The change from oil to water in itself didn’t provide any great performance gains, Scaglione says. Instead, it makes the machine less expensive to own and operate. Valves work better in oil and wear drops off too, thanks to oil’s lubricating properties. Still, the company had to go with a high-pressure water and glycol system up on the heated tool platen for fear of possible oil fires there.
A billet loading at the beginning of a press cycle.
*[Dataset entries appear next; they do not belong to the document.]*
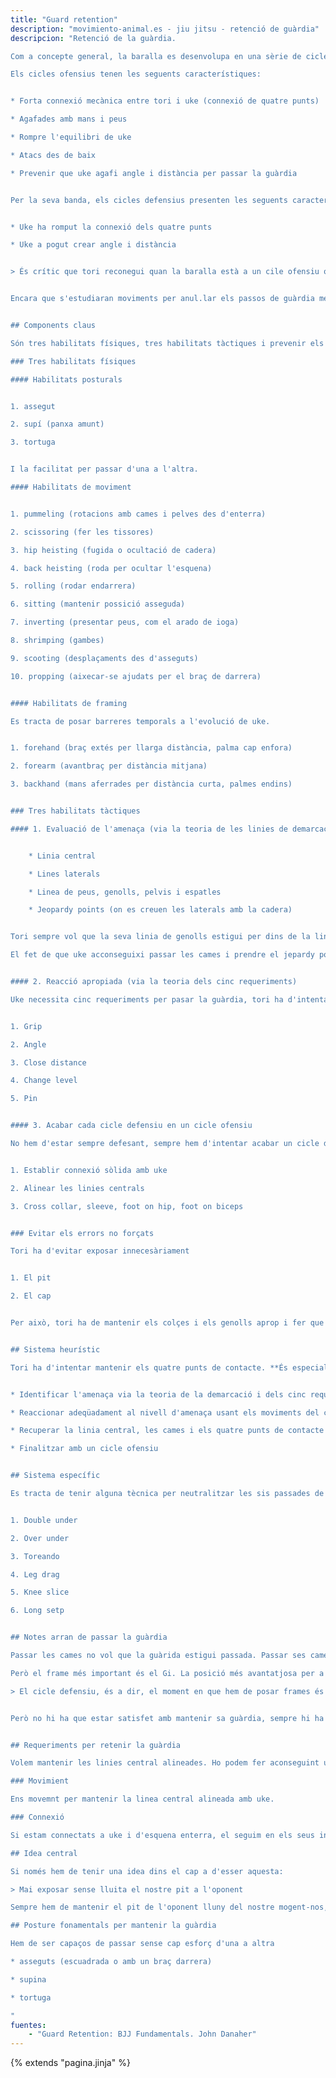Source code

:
 ```yaml
---
title: "Guard retention"
description: "movimiento-animal.es - jiu jitsu - retenció de guàrdia"
descripcion: "Retenció de la guàrdia.

Com a concepte general, la baralla es desenvolupa en una sèrie de cicles ofensius i defensius. 

Els cicles ofensius tenen les seguents característiques:


* Forta connexió mecànica entre tori i uke (connexió de quatre punts)

* Agafades amb mans i peus

* Rompre l'equilibri de uke

* Atacs des de baix

* Prevenir que uke agafi angle i distància per passar la guàrdia


Per la seva banda, els cicles defensius presenten les seguents característiques:


* Uke ha romput la connexió dels quatre punts

* Uke a pogut crear angle i distància


> És crític que tori reconegui quan la baralla està a un cile ofensiu o defensiu.


Encara que s'estudiaran moviments per anul.lar els passos de guàrdia més comuns, usarem un mètode heuristic aproximar-nos a la retenció de guàrdia que té els seguents components claus.


## Components claus

Són tres habilitats físiques, tres habilitats tàctiques i prevenir els errors no forçats.

### Tres habilitats físiques

#### Habilitats posturals


1. assegut

2. supí (panxa amunt) 

3. tortuga


I la facilitat per passar d'una a l'altra.

#### Habilitats de moviment


1. pummeling (rotacions amb cames i pelves des d'enterra)

2. scissoring (fer les tissores)

3. hip heisting (fugida o ocultació de cadera) 

4. back heisting (roda per ocultar l'esquena)

5. rolling (rodar endarrera)

6. sitting (mantenir possició asseguda)

7. inverting (presentar peus, com el arado de ioga)

8. shrimping (gambes)

9. scooting (desplaçaments des d'asseguts)

10. propping (aixecar-se ajudats per el braç de darrera)


#### Habilitats de framing

Es tracta de posar barreres temporals a l'evolució de uke.


1. forehand (braç extés per llarga distància, palma cap enfora)

2. forearm (avantbraç per distància mitjana)

3. backhand (mans aferrades per distància curta, palmes endins)


### Tres habilitats tàctiques

#### 1. Evaluació de l'amenaça (via la teoria de les linies de demarcació)


    * Linia central

    * Lines laterals

    * Linea de peus, genolls, pelvis i espatles

    * Jeopardy points (on es creuen les laterals amb la cadera)


Tori sempre vol que la seva linia de genolls estigui per dins de la linia de la cadera. Uke vol el contrari.

El fet de que uke acconseguixi passar les cames i prendre el jepardy point, no vol dir que la guàrdia estigui passada, només vol dir que ha romput els quatre punts de connexió i te distància i angle. Encara no ens ha passat la guàrdia, tori ha passat a cicle defensiu i posa frames per recuperar la guàrdia.


#### 2. Reacció apropiada (via la teoria dels cinc requeriments)

Uke necessita cinc requeriments per pasar la guàrdia, tori ha d'intentar que que uke no els acconseguixi. Quan més requeriments té uke acconseguits, més prop de passar la guàrdia està.


1. Grip

2. Angle

3. Close distance

4. Change level

5. Pin


#### 3. Acabar cada cicle defensiu en un cicle ofensiu

No hem d'estar sempre defesant, sempre hem d'intentar acabar un cicle defensiu amb un ofensiu, possiblement en la possió cchb (collar, cuff, hip, biceps).


1. Establir connexió sòlida amb uke

2. Alinear les linies centrals

3. Cross collar, sleeve, foot on hip, foot on biceps


### Evitar els errors no forçats

Tori ha d'evitar exposar innecesàriament


1. El pit

2. El cap


Per això, tori ha de mantenir els colçes i els genolls aprop i fer que uke no els pugui separar.


## Sistema heurístic

Tori ha d'intentar mantenir els quatre punts de contacte. **És especialment difícil mantenir les extremitats connectades**. Quan menys connexions, més senzill li és a uke passar.


* Identificar l'amenaça via la teoria de la demarcació i dels cinc requeriments

* Reaccionar adeqüadament al nivell d'amenaça usant els moviments del cos i els frames

* Recuperar la linia central, les cames i els quatre punts de contacte

* Finalitzar amb un cicle ofensiu


## Sistema específic

Es tracta de tenir alguna tècnica per neutralitzar les sis passades de guàrdia més comunes:


1. Double under

2. Over under

3. Toreando

4. Leg drag

5. Knee slice

6. Long setp


## Notes arran de passar la guàrdia

Passar les cames no vol que la guàrida estigui passada. Passar ses cames és senzill per un oponent experimentat. Passar-nos la guàrdia hauria d'esser sempre dificultós. Tenim ses mans i braços i avantbraçs per fer frame.

Però el frame més important és el Gi. La posició més avantatjosa per a un principiant és la de mà a coll creuat, l'altra a la mànega, un peu a la pèlvis i l'altra al bíceps (cchp).

> El cicle defensiu, és a dir, el moment en que hem de posar frames és el moment en que perder els quatre punts de contacte.


Però no hi ha que estar satisfet amb mantenir sa guàrdia, sempre hi ha que acabar un cicle defensiu amb un cicle ofensiu, p.e. amb cchp. Sa retenció de sa guàrdia no és un fi en si mateix, és una manera de tornar a un cicle ofensiu.


## Requeriments per retenir la guàrdia

Volem mantenir les linies central alineades. Ho podem fer aconseguint un o, millor, els dos requirements per mantenir la la guàrdia.

### Movimient 

Ens movemnt per mantenir la linea central alineada amb uke.

### Connexió

Si estam connectats a uke i d'esquena enterra, el seguim en els seus intents de desconnectar les linies centrals. Si ho aconsegueix, tenim que fer unes tisores per recuperar la guàrdia.

## Idea central

Si només hem de tenir una idea dins el cap a d'esser aquesta:

> Mai exposar sense lluita el nostre pit a l'oponent

Sempre hem de mantenir el pit de l'oponent lluny del nostre mogent-nos, amb frames o com sigui però mantenint el pit de l'oponent lluny del nostre.

## Posture fonamentals per mantenir la guàrdia

Hem de ser capaços de passar sense cap esforç d'una a altra

* asseguts (escuadrada o amb un braç darrera)

* supina

* tortuga

"
fuentes:
    - "Guard Retention: BJJ Fundamentals. John Danaher"
---
```

{% extends  "pagina.jinja" %}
Indirect extrusion allows the press to run faster, with better energy usage, while producing parts of better quality.
Universal Alloy was able to raise press force by a couple thousand tons by using the piercer, ordinarily used for making hollows, to back up the press’s three main rams.
Among the parties involved in the project, Bosch Rexroth Hydraulic Systems and Engineering group of Bethlehem, PA, met with Scaglione and representatives in mid-2003 while the press was still in St. Louis. Systems engineer Otto Weber said he joined the conversation then when the transformation was just being imagined. Scaglione had a good idea of how he wanted the press to work, and the team came up with a plan for a hydraulic system that could fit inside the machine envelope.
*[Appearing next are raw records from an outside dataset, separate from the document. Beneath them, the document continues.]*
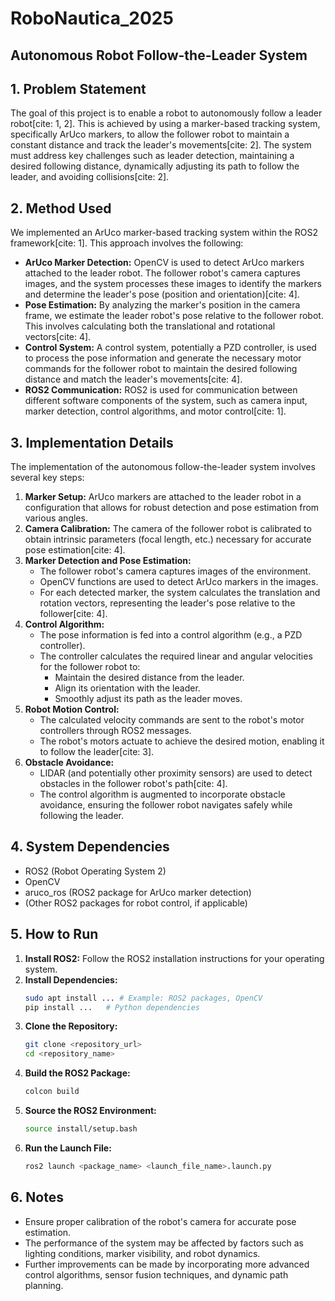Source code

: # RoboNautica_2025

## Autonomous Robot Follow-the-Leader System

## 1. Problem Statement

The goal of this project is to enable a robot to autonomously follow a leader robot[cite: 1, 2]. This is achieved by using a marker-based tracking system, specifically ArUco markers, to allow the follower robot to maintain a constant distance and track the leader's movements[cite: 2]. The system must address key challenges such as leader detection, maintaining a desired following distance, dynamically adjusting its path to follow the leader, and avoiding collisions[cite: 2].

## 2. Method Used

We implemented an ArUco marker-based tracking system within the ROS2 framework[cite: 1]. This approach involves the following:

* **ArUco Marker Detection:** OpenCV is used to detect ArUco markers attached to the leader robot. The follower robot's camera captures images, and the system processes these images to identify the markers and determine the leader's pose (position and orientation)[cite: 4].
* **Pose Estimation:** By analyzing the marker's position in the camera frame, we estimate the leader robot's pose relative to the follower robot. This involves calculating both the translational and rotational vectors[cite: 4].
* **Control System:** A control system, potentially a PZD controller, is used to process the pose information and generate the necessary motor commands for the follower robot to maintain the desired following distance and match the leader's movements[cite: 4].
* **ROS2 Communication:** ROS2 is used for communication between different software components of the system, such as camera input, marker detection, control algorithms, and motor control[cite: 1].

## 3. Implementation Details

The implementation of the autonomous follow-the-leader system involves several key steps:

1.  **Marker Setup:** ArUco markers are attached to the leader robot in a configuration that allows for robust detection and pose estimation from various angles.
2.  **Camera Calibration:** The camera of the follower robot is calibrated to obtain intrinsic parameters (focal length, etc.) necessary for accurate pose estimation[cite: 4].
3.  **Marker Detection and Pose Estimation:**
    * The follower robot's camera captures images of the environment.
    * OpenCV functions are used to detect ArUco markers in the images.
    * For each detected marker, the system calculates the translation and rotation vectors, representing the leader's pose relative to the follower[cite: 4].
4.  **Control Algorithm:**
    * The pose information is fed into a control algorithm (e.g., a PZD controller).
    * The controller calculates the required linear and angular velocities for the follower robot to:
        * Maintain the desired distance from the leader.
        * Align its orientation with the leader.
        * Smoothly adjust its path as the leader moves.
5.  **Robot Motion Control:**
    * The calculated velocity commands are sent to the robot's motor controllers through ROS2 messages.
    * The robot's motors actuate to achieve the desired motion, enabling it to follow the leader[cite: 3].
6.  **Obstacle Avoidance:**
    * LIDAR (and potentially other proximity sensors) are used to detect obstacles in the follower robot's path[cite: 4].
    * The control algorithm is augmented to incorporate obstacle avoidance, ensuring the follower robot navigates safely while following the leader.

## 4. System Dependencies

* ROS2 (Robot Operating System 2)
* OpenCV
* aruco\_ros (ROS2 package for ArUco marker detection)
* (Other ROS2 packages for robot control, if applicable)

## 5. How to Run

1.  **Install ROS2:** Follow the ROS2 installation instructions for your operating system.
2.  **Install Dependencies:**
    ```bash
    sudo apt install ... # Example: ROS2 packages, OpenCV
    pip install ...   # Python dependencies
    ```
3.  **Clone the Repository:**
    ```bash
    git clone <repository_url>
    cd <repository_name>
    ```
4.  **Build the ROS2 Package:**
    ```bash
    colcon build
    ```
5.  **Source the ROS2 Environment:**
    ```bash
    source install/setup.bash
    ```
6.  **Run the Launch File:**
    ```bash
    ros2 launch <package_name> <launch_file_name>.launch.py
    ```

## 6. Notes

* Ensure proper calibration of the robot's camera for accurate pose estimation.
* The performance of the system may be affected by factors such as lighting conditions, marker visibility, and robot dynamics.
* Further improvements can be made by incorporating more advanced control algorithms, sensor fusion techniques, and dynamic path planning.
That envelope turned out to be quite large. So large, in fact, that it took 167 special-permit trucks and seven railcars to move all the pieces down to Georgia. The biggest part, the front platen, weighed 124 tons.
The press extrudes aerospace sections up to 105 ft long, and can work with billets to 32 inch diameter in
direct mode and to 22 inches in the indirect mode.
Universal Alloy worked with press-rigging specialist Mamut of Germany, which has been a participant in the raising of the Russian submarine Kursk. Riggers brought the platen within a quarter mile of the site by railcar. Then, they built an overhead gantry to lift the platen onto a Goldhofer transporter, one of those machines that looks like a flat-bed trailer but with many, many wheels.
“Only a year passed from the time we broke the first bolt to the time we put the first power to it,” Heffner says of the machine, which he calls the largest indirect press in the world. Only Russia has a bigger direct press, he adds. As the press was going back together with new hydraulics and a new control system, a building was going up around it.
Of the original water over air system, only three things remain, says Rexroth’s Weber: the main cylinders, two big accumulators, and the pre-fill valves.